Tagliati 26 alberi "compromessi" per ragioni di sicurezza. Al loro posto arrivano specie più resistenti come il pino d'Aleppo e il leccio
L’operazione di messa in sicurezza del patrimonio arboreo romano si estende al litorale. Nella mattinata del 16 febbraio 2026 sono iniziati gli interventi nella Pineta di Castel Fusano, in un’area di grande valore storico e ambientale: il sito archeologico della Villa di Plinio il Giovane.
Non si tratta di un semplice abbattimento, ma dell’avvio di un piano di riforestazione resiliente finanziato con fondi PNRR, pensato per salvaguardare la pineta dopo anni di incendi, parassiti e degrado strutturale.
L’intervento, disposto dalla Sovrintendenza Capitolina ai Beni Culturali, è finalizzato a garantire la sicurezza del personale impegnato negli scavi e dei futuri visitatori.
Sono stati rimossi 26 alberi giudicati irrimediabilmente compromessi dal punto di vista statico e fitosanitario:
15 Pini domestici (Pinus pinea)
9 Lecci (Quercus ilex)
2 Olmi (Ulmus minor)
Le criticità riguardavano instabilità strutturale e patologie aggravate negli ultimi anni, anche a causa della diffusione della cosiddetta “cocciniglia tartaruga”.

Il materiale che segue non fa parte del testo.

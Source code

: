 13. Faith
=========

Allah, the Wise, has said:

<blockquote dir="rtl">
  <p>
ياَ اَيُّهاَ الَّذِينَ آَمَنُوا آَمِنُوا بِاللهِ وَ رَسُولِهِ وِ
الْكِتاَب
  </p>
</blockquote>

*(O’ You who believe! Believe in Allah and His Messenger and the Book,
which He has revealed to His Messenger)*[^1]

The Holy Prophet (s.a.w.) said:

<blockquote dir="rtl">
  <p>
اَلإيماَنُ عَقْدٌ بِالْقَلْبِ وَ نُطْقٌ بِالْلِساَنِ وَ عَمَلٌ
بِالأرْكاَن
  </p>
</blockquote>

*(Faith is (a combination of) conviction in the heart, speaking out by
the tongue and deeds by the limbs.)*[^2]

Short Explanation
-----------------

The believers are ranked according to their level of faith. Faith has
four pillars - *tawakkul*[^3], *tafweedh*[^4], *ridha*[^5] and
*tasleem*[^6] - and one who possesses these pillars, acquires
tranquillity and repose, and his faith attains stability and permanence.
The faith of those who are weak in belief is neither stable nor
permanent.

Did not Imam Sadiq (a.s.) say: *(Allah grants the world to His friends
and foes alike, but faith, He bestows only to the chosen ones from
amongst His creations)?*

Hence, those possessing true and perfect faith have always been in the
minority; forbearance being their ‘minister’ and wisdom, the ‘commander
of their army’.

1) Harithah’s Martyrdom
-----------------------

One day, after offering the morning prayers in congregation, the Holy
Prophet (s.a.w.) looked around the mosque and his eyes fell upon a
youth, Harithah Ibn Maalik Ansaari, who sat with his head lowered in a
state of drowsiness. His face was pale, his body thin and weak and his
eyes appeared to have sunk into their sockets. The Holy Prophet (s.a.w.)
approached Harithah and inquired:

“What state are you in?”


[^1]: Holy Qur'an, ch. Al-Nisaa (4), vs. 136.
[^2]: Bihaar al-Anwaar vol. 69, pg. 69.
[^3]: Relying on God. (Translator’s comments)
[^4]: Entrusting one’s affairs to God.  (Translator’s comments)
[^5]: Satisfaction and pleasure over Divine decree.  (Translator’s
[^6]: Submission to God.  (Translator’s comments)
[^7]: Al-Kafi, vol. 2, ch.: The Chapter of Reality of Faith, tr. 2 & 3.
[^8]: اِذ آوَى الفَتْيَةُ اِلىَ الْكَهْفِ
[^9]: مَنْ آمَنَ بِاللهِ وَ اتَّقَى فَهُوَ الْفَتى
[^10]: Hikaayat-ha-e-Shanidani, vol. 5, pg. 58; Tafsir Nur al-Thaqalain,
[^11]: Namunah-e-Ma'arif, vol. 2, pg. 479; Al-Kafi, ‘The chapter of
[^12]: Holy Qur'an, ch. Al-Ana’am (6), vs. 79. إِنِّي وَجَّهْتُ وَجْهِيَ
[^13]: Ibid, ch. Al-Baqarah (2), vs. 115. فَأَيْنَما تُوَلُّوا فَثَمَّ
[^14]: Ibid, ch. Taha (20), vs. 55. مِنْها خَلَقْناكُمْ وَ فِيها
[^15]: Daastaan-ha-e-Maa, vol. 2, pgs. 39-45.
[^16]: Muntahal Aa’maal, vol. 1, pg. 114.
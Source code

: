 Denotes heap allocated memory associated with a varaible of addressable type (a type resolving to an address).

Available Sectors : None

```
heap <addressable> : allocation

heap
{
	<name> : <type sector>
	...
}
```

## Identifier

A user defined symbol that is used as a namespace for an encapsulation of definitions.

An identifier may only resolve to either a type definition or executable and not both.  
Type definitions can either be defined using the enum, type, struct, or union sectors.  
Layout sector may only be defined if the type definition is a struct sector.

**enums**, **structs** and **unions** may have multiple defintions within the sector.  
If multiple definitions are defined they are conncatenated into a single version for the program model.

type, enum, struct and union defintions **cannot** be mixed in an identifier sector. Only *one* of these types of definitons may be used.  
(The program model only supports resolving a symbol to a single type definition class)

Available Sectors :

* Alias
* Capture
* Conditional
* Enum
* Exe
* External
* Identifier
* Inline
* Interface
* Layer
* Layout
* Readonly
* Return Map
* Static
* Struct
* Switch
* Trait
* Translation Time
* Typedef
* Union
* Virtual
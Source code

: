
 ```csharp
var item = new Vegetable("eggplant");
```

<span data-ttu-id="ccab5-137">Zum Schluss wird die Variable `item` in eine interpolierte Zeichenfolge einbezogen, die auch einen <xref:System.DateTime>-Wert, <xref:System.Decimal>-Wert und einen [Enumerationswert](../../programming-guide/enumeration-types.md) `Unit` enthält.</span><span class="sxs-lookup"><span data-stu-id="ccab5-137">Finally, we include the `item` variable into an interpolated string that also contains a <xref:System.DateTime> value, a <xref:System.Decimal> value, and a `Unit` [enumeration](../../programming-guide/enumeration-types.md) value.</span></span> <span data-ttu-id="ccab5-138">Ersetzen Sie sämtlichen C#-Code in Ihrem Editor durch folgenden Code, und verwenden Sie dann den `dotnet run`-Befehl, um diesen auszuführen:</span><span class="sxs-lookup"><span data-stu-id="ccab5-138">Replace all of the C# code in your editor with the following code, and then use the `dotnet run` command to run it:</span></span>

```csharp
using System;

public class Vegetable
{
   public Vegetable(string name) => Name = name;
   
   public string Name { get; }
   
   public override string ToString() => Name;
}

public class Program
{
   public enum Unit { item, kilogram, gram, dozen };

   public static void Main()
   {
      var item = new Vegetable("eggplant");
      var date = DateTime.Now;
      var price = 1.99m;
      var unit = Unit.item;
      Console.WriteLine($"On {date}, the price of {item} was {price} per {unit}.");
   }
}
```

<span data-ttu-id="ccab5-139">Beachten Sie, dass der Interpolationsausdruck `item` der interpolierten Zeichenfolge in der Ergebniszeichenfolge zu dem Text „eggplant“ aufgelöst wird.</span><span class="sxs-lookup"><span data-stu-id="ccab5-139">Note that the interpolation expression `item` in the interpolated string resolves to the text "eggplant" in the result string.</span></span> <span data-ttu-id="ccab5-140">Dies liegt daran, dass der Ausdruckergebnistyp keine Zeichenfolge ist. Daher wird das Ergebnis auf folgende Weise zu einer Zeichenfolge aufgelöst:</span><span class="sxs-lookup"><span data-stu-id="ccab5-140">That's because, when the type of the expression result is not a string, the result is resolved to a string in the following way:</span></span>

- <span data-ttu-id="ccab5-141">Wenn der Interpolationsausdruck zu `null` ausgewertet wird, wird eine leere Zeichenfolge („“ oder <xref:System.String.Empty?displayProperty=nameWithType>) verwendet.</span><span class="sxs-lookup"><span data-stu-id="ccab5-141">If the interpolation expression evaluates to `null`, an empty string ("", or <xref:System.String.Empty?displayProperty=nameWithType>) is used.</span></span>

La svolta riguarda soprattutto le sostituzioni. Il tavolo tecnico capitolino ha scelto di non replicare l’assetto precedente, dominato quasi esclusivamente dal pino domestico, specie oggi particolarmente vulnerabile.
Il piano prevede:
9 Pini d’Aleppo (Pinus halepensis), più resistenti a parassiti e siccità
10 Lecci, per rafforzare la lecceta originaria
5 Pini domestici, per mantenere la memoria paesaggistica
2 Olmi, per ripristinare la biodiversità storica
L’obiettivo è tornare a un equilibrio più vicino alla macchia mediterranea originaria, riducendo il rischio di crolli, incendi e attacchi parassitari.
L’intervento è finanziato dal Piano Nazionale di Ripresa e Resilienza. I fondi, inizialmente destinati alla tenuta di Castel di Guido, sono stati riallocati su Castel Fusano nel 2024 dalla Giunta Capitolina, riconoscendo l’urgenza di intervenire su un’area sempre più fragile.
Il Municipio X ha recentemente dedicato un consiglio straordinario al futuro della pineta, chiedendo una gestione strutturale e non solo emergenziale: manutenzione programmata, prevenzione incendi e monitoraggio fitosanitario continuo.
L’introduzione del pino d’Aleppo e il rafforzamento della lecceta segnano un cambio di paradigma. L’amministrazione prende atto che il pino domestico – simbolo iconico del paesaggio romano – è oggi esposto a rischi elevati.
Diversificare le specie significa costruire un ecosistema più stabile e adattabile ai cambiamenti climatici, capace di resistere a nuove ondate di calore e a eventuali infestazioni.